The third option, if pursued vigorously over the next twenty years and beyond, is the only chance we have of coping with the depletion of oil and natural gas as well as climate change. It is not an easy option. 
We may be able to substitute solar-based electric power for fossil-generated electric power, but it will be exceedingly difficult to substitute solar power for fossil power in transport systems. Consequently, production would tend to take place there where there are sources of energy available. The current extensive and intensive transport networks around the world would be severely curtailed. Sailing ships might have a comeback. Electric trains would be more economical than electric lorries or electric cars. I doubt whether planes could fly on the basis of solar energy.

Of course, solar energy includes biomass. Energy from biomass, ethanol, for example, would be the ideal fuel for transport systems. However, the biomass concerned would have to be grown organically, since, under this option chemical nitrogen derived from natural gas would not be available anymore. A complete substitution of bio-transport fuels for fossil fuels would require a very large area of land. This would run counter to the need to grow more food and to grow it without chemical fertilisers and sprays (derived from oil and gas).

In general, agriculture would have to be put on a genuine biological basis and would have to feed a world population which is expected to grow from 6 billion to 9 billion as well as to produce energy for transport purposes. This is an extremely tall order, especially in the light of the current degradation of land in many places and the need to set up biological systems to deal with natural predators. One would expect that luxury goods such as chocolate and coffee would rise in price or disappear altogether. 

Obviously, many social problems would arise during the transition to solar energy. This requires an advanced social welfare system. Most of us would have to live like pensioners today. It might be healthier for many of us. The tax system should be made much more progressive. Personally, I would favour both a more equitable distribution of wealth and a more equitable distribution of income.
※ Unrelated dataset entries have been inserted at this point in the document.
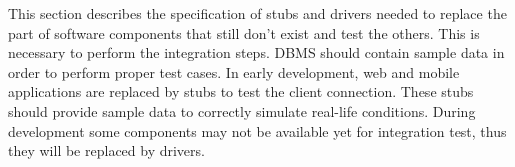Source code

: This section describes the specification of stubs and drivers needed to replace the part of software components that still don't exist and test the others. This is necessary to perform the integration steps.
DBMS should contain sample data in order to perform proper test cases. 
In early development, web and mobile applications are replaced by stubs to test the client connection. These stubs should provide sample data to correctly simulate real-life conditions. 
During development some components may not be available yet for integration test, thus they will be replaced by drivers.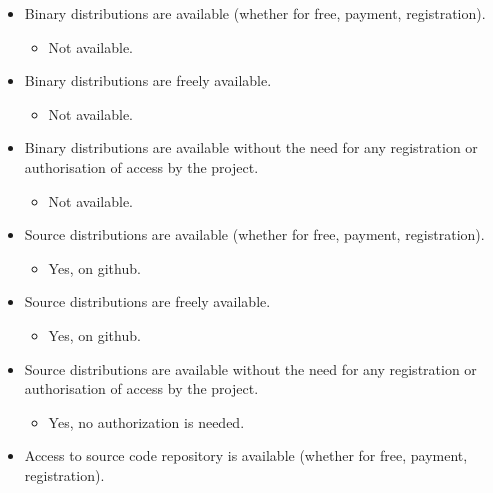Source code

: \begin{itemize}
\itemsep1pt\parskip0pt
\item
  Binary distributions are available (whether for free, payment,
  registration).

  \begin{itemize}
  \itemsep1pt\parskip0pt
  \item
    Not available.
  \end{itemize}
\item
  Binary distributions are freely available.

  \begin{itemize}
  \itemsep1pt\parskip0pt
  \item
    Not available.
  \end{itemize}
\item
  Binary distributions are available without the need for any
  registration or authorisation of access by the project.

  \begin{itemize}
  \itemsep1pt\parskip0pt
  \item
    Not available.
  \end{itemize}
\item
  Source distributions are available (whether for free, payment,
  registration).

  \begin{itemize}
  \itemsep1pt\parskip0pt
  \item
    Yes, on github.
  \end{itemize}
\item
  Source distributions are freely available.

  \begin{itemize}
  \itemsep1pt\parskip0pt
  \item
    Yes, on github.
  \end{itemize}
\item
  Source distributions are available without the need for any
  registration or authorisation of access by the project.

  \begin{itemize}
  \itemsep1pt\parskip0pt
  \item
    Yes, no authorization is needed.
  \end{itemize}
\item
  Access to source code repository is available (whether for free,
  payment, registration).


\end{itemize}
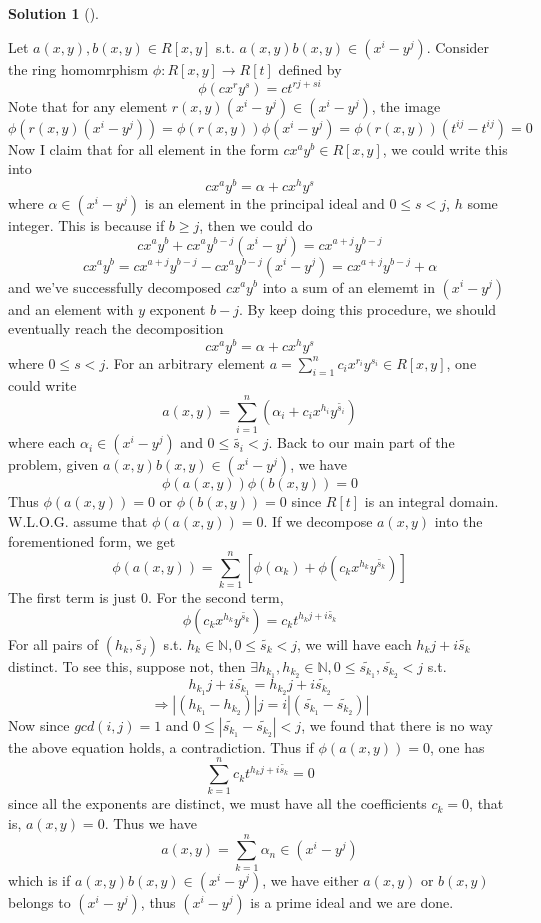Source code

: \documentclass{article}
\theoremstyle{definition}
\newtheorem*{sol}{Solution}
\newenvironment{sols}[1][]{%
  \begin{sol}[#1]$ $\par\nobreak\ignorespaces
}{%
  \end{sol}
}
\begin{document}
\begin{sols}
  Let $a(x, y), b(x, y) \in R[x, y]$ s.t. $a(x, y) b(x, y) \in (x^i - y^j)$. Consider the ring homomrphism $\phi: R[x, y] \to R[t]$ defined by 
  \[
    \phi(c x^r y^s) = c t^{rj+si}
  \]
  Note that for any element $r(x, y) (x^i - y^j) \in (x^i - y^j)$, the image 
  \[
    \phi(r(x, y)(x^i - y^j)) = \phi(r(x, y)) \phi(x^i - y^j) = \phi(r(x, y)) (t^{ij} - t^{ij}) = 0
  \]
  Now I claim that for all element in the form $c x^a y^b \in R[x, y]$, we could write this into
  \[
    c x^a y^b = \alpha + cx^h y^s
  \]
  where $\alpha \in (x^i - y^j)$ is an element in the principal ideal and $0 \leq s < j$, $h$ some integer. This is because if $b \geq j$, then we could do
  \[
    c x^a y^b + c x^a y^{b - j} (x^i - y^j) = c x^{a + j} y^{b - j}
  \]
  \[
    c x^a y^b = c x^{a + j} y^{b - j} - c x^a y^{b - j} (x^i - y^j) = c x^{a + j} y^{b - j} + \alpha
  \]
  and we've successfully decomposed $c x^a y^b$ into a sum of an elememt in $(x^i - y^j)$ and an element with $y$ exponent $b - j$. By keep doing this procedure, we should eventually reach the decomposition
  \[
    c x^a y^b = \alpha + cx^h y^s
  \]
  where $0 \leq s < j$. For an arbitrary element $a = \sum_{i = 1}^n c_i x^{r_i} y^{s_i} \in R[x, y]$, one could write
  \[
    a(x, y) = \sum_{i = 1}^n (\alpha_i + c_i x^{h_i} y^{\tilde{s_i}})
  \]
  where each $\alpha_i \in (x^i - y^j)$ and $0 \leq \tilde{s_i} < j$. Back to our main part of the problem, given $a(x, y) b(x, y) \in (x^i - y^j)$, we have
  \[
    \phi(a(x, y)) \phi(b(x, y)) = 0
  \]
  Thus $\phi(a(x, y)) = 0$ or $\phi(b(x, y)) = 0$ since $R[t]$ is an integral domain. W.L.O.G. assume that $\phi(a(x, y))  = 0$. If we decompose $a(x, y)$ into the forementioned form, we get
  \[
    \phi(a(x, y)) = \sum_{k = 1}^n [\phi(\alpha_k) + \phi(c_k x^{h_k} y^{\tilde{s_k}})]
  \]
  The first term is just 0. For the second term, 
  \[
    \phi(c_k x^{h_k} y^{\tilde{s_k}}) = c_k t^{h_k j + i \tilde{s_k}}
  \]
  For all pairs of $(h_k, \tilde{s_j})$ s.t. $h_k \in \mathbb{N}, 0 \leq \tilde{s_k} < j$, we will have each $h_k j + i \tilde{s_k}$ distinct. To see this, suppose not, then $\exists h_{k_1}, h_{k_2} \in \mathbb{N}, 0 \leq \tilde{s_{k_1}}, \tilde{s_{k_2}} < j$ s.t. 
  \[
    h_{k_1} j + i \tilde{s_{k_1}} = h_{k_2} j + i \tilde{s_{k_2}}
  \]
  \[
    \Rightarrow |(h_{k_1} -h_{k_2})| j = i |(\tilde{s_{k_1}} - \tilde{s_{k_2}})|
  \]
  Now since $gcd(i, j) = 1$ and $0 \leq |\tilde{s_{k_1}} - \tilde{s_{k_2}}| < j$, we found that there is no way the above equation holds, a contradiction. Thus if $\phi(a(x, y)) = 0$, one has
  \[
    \sum_{k = 1}^n c_k t^{h_k j + i \tilde{s_k}} = 0
  \]
  since all the exponents are distinct, we must have all the coefficients $c_k = 0$, that is, $a(x, y) = 0$. Thus we have
  \[
    a(x, y) = \sum_{k = 1}^n \alpha_n \in (x^i - y^j)
  \]
  which is if $a(x, y) b(x, y) \in (x^i - y^j)$, we have either $a(x, y)$ or $b(x, y)$ belongs to $(x^i - y^j)$, thus $(x^i - y^j)$ is a prime ideal and we are done. 

\end{sols}
\end{document}
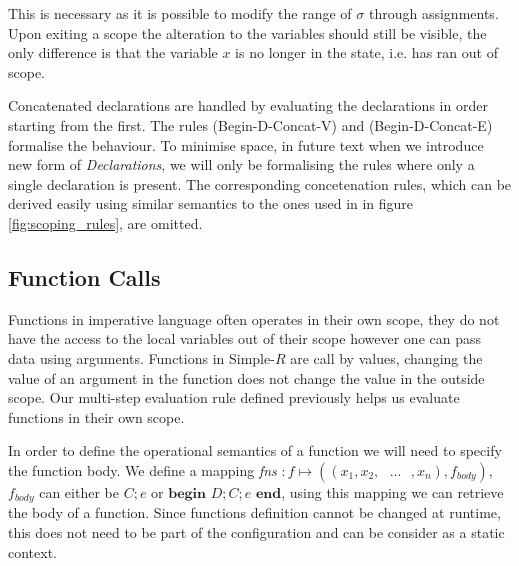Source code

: \documentclass[a4paper,12pt]{report}
\begin{document}
\par
This is necessary as it is possible to modify the range of $\sigma$ through 
assignments. Upon exiting a scope the alteration to the variables  
should still be visible, the only difference is that the variable $x$ is no longer in 
the state, i.e. has ran out of scope.

\par
Concatenated declarations are handled by evaluating the declarations in order 
starting from the first. The rules (Begin-D-Concat-V) and (Begin-D-Concat-E) 
formalise the behaviour. To minimise space, in future text when we 
introduce new form of \textit{Declarations}, we will only 
be formalising the rules where only a single declaration is present. The 
corresponding concetenation rules, which can be derived easily using  
similar semantics to the ones used in in figure \ref{fig:scoping_rules}, 
are omitted.

\subsection{Function Calls} \label{section:functions_sos}
Functions in imperative language often operates in their own scope, they 
do not have the access to the local variables out of their scope however 
one can pass data using arguments. Functions in Simple-$R$ are call by values, 
changing the value of an argument in the function does not change the value in 
the outside scope. Our multi-step evaluation rule defined previously helps us 
evaluate functions in their own scope. 

\par
In order to define the operational semantics of a function we will need to 
specify the function body. We define a mapping 
\textit{fns} $: f \mapsto ((x_1, x_2,\text{ }...\text{ },x_n), f_{body})$, 
$f_{body}$ can either be $C;e$ or $\textbf{begin }D;C;e\textbf{ end}$, 
using this mapping we can retrieve the body of a function. Since functions 
definition cannot be changed at runtime, this does not need to be part of the 
configuration and can be consider as a static context.
\end{document}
This should provide the solidarity that would be needed during a transition to an economy based on solar energy.

The transition would also be facilitated by the introduction of a new commons. I am thinking particularly of vesting the ownership of all land in a common fund, so that whoever wants to use land would have to lease it from the fund on the basis of strict requirements as to sustainable usage within a solar-energy based economy.

A policy change such as I am advocating should be promoted on an international basis, although the chances of this succeeding are very slim, unless major catastrophes would make the change imperative.

In the mean time, we should not be idle, but, whilst aware of a variety of time-bombs ticking away prepare a step-by-step change-over to a solar-based energy system. This should harness the capabilities of our research institutions. It should also harness the innovative capacities of New Zealanders across the board. To unlock this innovative capacity, the Government should take a lead and point the way ahead. 


CONCLUSION

The balance of payments is indeed a ticking time-bomb. It is not the only one. Environmental problems are increasing in severity and, sooner or later, will impose the need for change. The Government should explain this clearly to the people of New Zealand and prepare a long-term plan that would step-by-step replace the current fossil-energy system to a totally solar-based system in the context of a revamped, much more solidarity-based tax/welfare system.

*Petrus Simons

Petrus Simons was born in the Netherlands, where he worked for 11 years in a shipping, trading and industrial business specialized in building materials. He migrated to New Zealand in 1967 where he studied economics and worked as an economist for the New Zealand Employers Federation (1972-1978), the Bank of New Zealand (1980-1988) and as a partner in consulting firm Integrated Economic Services (1988-2003).